Existe un riesgo inevitable cuando se intenta convertir en normal aquello que, por definición, debe ser excepcional. El presidente Daniel Noboa ha anunciado la ampliación del estado de excepción, a partir de la fecha de su vencimiento, por 30 días más, y advirtió la continuidad de ciertas medidas extremas, como la presencia de Fuerzas Armadas en las cárceles. Comienza a surgir la interrogante sobre qué tanto piensa el mandatario emplear este recurso a lo largo de su Gobierno.
No es una preocupación gratuita. La receta de Nayib Bukele —que tiene a El Salvador sumido en un estado de excepción desde hace dos años— comienza a ganar adeptos en el continente. Sin embargo, los riesgos son evidentes. Cuando se emplea con demasiada frecuencia la etiqueta de ‘seguridad nacional’ alrededor de compras y contrataciones, se abre la puerta a irregularidades, abusos y corrupción.
Al mismo tiempo, es necesario entender que una medida extrema como el estado de excepción tiende a autoperpetuarse. Es innegable la reducción de asesinatos que ha visto el país en las últimas semanas, pero si ello goza del favor popular y solo puede lograrse bajo un clima de restricciones, es tentador renovar el estado de excepción sucesivamente.

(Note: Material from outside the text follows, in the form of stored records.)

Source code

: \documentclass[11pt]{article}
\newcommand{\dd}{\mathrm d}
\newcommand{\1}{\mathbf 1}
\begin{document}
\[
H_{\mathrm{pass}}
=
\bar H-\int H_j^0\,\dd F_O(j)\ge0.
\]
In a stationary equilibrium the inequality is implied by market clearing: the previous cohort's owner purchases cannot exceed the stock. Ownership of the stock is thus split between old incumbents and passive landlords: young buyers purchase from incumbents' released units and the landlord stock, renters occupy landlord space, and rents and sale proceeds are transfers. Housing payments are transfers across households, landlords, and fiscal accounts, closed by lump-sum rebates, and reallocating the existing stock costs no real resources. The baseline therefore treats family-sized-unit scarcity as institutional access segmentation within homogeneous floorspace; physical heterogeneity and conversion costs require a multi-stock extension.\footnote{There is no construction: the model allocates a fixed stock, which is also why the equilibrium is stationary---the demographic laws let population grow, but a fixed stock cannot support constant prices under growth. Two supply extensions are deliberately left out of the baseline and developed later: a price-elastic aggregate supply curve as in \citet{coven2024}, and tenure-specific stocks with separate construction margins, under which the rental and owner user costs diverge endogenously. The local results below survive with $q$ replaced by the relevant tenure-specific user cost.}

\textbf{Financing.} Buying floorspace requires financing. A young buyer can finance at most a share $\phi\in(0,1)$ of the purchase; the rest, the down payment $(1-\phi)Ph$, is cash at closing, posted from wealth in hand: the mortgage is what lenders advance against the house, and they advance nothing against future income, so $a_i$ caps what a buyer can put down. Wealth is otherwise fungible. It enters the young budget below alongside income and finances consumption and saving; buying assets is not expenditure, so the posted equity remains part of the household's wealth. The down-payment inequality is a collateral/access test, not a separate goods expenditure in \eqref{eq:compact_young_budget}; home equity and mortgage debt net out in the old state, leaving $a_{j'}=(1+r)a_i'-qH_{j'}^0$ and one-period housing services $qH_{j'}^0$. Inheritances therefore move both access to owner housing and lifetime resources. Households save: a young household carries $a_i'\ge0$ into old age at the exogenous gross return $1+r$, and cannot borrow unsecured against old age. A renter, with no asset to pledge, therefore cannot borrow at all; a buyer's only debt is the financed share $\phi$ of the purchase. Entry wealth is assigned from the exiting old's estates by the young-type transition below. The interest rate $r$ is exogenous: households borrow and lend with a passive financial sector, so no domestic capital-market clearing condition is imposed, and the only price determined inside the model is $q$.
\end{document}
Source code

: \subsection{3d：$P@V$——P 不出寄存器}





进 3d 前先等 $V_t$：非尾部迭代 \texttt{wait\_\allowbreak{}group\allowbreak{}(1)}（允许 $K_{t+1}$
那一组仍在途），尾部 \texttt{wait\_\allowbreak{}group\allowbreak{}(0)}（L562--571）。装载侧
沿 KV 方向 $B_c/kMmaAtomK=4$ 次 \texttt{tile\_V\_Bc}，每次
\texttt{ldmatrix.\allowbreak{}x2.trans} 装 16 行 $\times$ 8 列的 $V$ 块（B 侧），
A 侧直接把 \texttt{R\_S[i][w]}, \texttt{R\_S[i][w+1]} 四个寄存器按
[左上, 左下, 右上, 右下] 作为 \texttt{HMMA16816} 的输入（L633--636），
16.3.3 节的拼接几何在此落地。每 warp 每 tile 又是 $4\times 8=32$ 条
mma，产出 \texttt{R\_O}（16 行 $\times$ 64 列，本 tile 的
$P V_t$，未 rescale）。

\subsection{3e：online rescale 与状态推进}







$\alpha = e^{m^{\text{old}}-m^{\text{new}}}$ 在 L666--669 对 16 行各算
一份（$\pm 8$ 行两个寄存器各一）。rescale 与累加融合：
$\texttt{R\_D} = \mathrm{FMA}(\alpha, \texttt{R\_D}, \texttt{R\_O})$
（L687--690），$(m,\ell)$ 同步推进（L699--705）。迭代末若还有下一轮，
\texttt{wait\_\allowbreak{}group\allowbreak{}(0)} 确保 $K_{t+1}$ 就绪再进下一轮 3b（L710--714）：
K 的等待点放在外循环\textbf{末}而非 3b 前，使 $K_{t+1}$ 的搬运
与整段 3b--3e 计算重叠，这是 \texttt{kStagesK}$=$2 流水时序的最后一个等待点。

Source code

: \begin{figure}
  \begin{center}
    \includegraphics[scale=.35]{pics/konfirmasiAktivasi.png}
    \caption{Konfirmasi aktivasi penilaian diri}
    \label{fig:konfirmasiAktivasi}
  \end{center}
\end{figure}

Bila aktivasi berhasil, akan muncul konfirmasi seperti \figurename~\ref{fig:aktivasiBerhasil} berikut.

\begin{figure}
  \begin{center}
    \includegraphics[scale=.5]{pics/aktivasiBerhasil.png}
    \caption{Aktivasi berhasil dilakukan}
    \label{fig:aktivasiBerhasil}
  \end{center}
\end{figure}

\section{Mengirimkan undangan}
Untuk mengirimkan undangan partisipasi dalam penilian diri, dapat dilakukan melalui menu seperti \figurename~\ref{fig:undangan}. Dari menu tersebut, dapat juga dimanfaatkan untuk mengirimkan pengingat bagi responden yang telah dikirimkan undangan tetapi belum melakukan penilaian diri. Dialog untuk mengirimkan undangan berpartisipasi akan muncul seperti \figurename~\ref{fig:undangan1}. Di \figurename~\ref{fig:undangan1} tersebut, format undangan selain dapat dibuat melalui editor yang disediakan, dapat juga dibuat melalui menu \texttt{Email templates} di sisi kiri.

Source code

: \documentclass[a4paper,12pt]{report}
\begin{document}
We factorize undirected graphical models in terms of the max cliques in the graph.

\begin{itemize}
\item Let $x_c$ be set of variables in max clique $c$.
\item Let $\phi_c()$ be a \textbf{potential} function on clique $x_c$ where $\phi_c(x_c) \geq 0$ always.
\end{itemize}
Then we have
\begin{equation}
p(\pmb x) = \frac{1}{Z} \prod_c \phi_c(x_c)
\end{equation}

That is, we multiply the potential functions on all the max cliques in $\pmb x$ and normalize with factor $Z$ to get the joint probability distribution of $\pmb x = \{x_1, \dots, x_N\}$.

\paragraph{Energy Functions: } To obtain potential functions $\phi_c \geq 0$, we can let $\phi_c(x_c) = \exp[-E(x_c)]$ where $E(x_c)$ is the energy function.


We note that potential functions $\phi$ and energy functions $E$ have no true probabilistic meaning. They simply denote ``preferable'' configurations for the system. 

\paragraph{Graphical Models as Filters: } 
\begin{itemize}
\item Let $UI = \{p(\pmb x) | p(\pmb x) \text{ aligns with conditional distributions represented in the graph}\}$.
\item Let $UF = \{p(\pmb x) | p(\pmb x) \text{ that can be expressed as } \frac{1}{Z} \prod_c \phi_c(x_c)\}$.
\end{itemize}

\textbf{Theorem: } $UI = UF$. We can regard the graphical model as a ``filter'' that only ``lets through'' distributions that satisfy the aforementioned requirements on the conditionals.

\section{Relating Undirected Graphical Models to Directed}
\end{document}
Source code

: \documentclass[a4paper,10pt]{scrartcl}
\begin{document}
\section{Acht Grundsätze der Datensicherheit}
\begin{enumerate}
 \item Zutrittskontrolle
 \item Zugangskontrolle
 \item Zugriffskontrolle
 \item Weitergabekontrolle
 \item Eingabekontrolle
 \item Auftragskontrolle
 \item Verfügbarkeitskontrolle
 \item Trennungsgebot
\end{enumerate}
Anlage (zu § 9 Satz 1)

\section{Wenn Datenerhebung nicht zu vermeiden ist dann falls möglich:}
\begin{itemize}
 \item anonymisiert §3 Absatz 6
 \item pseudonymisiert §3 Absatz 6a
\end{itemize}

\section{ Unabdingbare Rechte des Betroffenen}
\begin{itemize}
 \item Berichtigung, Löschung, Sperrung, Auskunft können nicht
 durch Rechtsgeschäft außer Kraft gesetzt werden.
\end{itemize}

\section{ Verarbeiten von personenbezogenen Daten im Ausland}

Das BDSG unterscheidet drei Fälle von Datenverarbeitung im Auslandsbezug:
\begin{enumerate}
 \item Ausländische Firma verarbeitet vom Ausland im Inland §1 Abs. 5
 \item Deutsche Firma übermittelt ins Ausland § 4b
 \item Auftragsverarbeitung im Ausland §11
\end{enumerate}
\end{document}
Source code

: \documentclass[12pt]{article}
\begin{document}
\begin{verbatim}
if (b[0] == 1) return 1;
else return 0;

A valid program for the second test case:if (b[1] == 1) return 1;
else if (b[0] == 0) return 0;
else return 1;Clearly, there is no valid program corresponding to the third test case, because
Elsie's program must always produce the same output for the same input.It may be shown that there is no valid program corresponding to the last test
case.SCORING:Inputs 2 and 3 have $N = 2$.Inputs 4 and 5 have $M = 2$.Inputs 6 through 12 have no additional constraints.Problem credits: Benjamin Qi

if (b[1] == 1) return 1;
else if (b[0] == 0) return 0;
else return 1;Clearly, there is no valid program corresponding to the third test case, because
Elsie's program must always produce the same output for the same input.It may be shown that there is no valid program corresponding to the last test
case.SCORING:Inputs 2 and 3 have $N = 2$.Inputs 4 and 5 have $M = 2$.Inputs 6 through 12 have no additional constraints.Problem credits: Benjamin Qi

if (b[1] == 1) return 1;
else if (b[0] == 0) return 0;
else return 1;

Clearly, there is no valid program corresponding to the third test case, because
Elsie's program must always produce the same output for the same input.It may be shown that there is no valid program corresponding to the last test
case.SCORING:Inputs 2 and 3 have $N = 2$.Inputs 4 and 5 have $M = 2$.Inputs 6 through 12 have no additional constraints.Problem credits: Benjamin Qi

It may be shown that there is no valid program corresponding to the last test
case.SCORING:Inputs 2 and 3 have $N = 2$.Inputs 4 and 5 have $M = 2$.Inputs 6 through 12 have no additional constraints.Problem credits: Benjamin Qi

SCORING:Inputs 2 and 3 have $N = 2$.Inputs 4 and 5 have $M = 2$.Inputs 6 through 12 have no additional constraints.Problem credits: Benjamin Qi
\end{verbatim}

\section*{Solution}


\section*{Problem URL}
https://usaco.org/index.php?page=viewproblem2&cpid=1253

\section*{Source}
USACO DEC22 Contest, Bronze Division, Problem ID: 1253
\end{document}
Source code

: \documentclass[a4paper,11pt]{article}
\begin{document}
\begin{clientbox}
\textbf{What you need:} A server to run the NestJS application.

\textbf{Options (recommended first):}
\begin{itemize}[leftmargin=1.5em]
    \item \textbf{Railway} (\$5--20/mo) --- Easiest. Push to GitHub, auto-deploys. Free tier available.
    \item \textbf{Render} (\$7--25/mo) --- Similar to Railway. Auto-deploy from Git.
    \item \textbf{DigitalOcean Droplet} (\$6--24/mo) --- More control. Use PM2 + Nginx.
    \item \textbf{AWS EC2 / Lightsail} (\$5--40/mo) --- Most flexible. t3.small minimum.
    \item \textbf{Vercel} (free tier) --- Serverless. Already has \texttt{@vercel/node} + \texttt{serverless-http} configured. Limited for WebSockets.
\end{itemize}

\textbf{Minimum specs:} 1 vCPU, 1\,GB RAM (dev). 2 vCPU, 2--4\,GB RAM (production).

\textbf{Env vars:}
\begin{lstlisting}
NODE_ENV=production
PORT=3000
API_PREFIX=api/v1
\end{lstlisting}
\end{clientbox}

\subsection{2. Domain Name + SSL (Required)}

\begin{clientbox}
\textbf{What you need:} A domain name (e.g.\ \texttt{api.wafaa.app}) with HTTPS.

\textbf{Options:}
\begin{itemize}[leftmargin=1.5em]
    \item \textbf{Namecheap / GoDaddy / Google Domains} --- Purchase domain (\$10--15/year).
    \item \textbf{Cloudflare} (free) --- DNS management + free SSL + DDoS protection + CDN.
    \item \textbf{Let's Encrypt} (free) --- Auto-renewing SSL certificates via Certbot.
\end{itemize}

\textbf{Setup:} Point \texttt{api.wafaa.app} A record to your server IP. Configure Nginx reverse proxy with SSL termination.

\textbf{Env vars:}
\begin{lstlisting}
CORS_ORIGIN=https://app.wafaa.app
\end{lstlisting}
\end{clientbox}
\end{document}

A la larga, se genera un escenario ficticio que necesita de dicho decreto para mantenerse.
Todo el sistema empieza también a adaptarse paulatinamente. Las Fuerzas Armadas pueden terminar desnaturalizándose y las políticas de rehabilitación ya han quedado relegadas. El Gobierno necesita tener claro en qué condiciones quiere gobernar y qué país quiere dejar. Los límites al Gobierno y las libertades ciudadanas son importantes, y se corre el peligro de que la ciudadanía solo reaccione cuando los ha perdido.